『可愛いものが好きじゃダメなの? 男は髪が短くないとダメなの?』
那留が何度問いかけても、両親は曖昧な答えしか口にしない。彼らだってきっと、確立されたものを知らないのだ。それなのに子どもに押しつけてくるのはおかしいと訴えると、また頬をぶたれた。

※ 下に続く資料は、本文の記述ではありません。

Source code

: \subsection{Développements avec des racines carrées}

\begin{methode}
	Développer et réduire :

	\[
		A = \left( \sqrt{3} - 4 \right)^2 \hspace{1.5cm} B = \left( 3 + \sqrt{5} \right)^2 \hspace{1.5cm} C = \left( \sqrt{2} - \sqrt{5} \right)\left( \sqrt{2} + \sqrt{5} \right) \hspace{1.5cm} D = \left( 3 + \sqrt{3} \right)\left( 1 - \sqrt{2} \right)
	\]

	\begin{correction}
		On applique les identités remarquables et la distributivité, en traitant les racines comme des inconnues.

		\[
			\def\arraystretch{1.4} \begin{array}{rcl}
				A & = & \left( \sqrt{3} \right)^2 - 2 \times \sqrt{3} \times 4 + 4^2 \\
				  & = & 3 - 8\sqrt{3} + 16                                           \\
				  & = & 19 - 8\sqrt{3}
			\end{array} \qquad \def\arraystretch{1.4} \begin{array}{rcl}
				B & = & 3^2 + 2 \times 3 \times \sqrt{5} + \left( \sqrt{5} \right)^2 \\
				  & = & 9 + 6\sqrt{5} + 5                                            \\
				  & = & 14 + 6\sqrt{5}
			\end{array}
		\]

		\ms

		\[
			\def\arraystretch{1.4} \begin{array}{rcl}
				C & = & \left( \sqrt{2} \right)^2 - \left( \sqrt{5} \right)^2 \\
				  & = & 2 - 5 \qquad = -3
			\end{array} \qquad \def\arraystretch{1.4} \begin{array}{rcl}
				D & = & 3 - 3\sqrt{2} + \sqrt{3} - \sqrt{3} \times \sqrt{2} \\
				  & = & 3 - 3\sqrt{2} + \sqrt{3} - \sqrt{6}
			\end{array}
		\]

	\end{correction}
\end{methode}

それからの学校生活は地獄だった。クラスメイトには笑われ、貶される日々。
試験官との面談も、毎日行われた。
『いいですか、三七八番。これ以上両親に悲しい思いをさせたくないでしょう? 大丈夫、我々の声だけを信用していればいいのです』
田畑試験官は他の試験官と違って気味が悪かった。普通、試験官の役割はカウンセラーと同様のものだが、田畑の距離の詰め方や甘ったるい声色。洗脳にはもってこいの謳い文句ばかりだった。
那留は大きな溜息をついた。
『試験官さんは心と体が違う人間は、清く正しい大人にはなれないと思いますか?』
『ええ、それが国の――』
『勝手なエゴをこっちに押しつけないでくれませんか。僕は――いいや、私は、私らしく生きるためにこの学校を選んだんです! 個性だと受け入れてくれたこの学校で、何もしがらみもない、ありのままの姿でここに来たかったんです!』
『……呆れました。そんな綺麗事を言う生徒がいるなんて。そんなことだから――』
誰からも愛されない欠陥品なんですよ?
田畑の言葉が深く突き刺さり、那留は目の前が真っ暗になった。
それから那留が屋上から身を投げたのは、数日後のことだった。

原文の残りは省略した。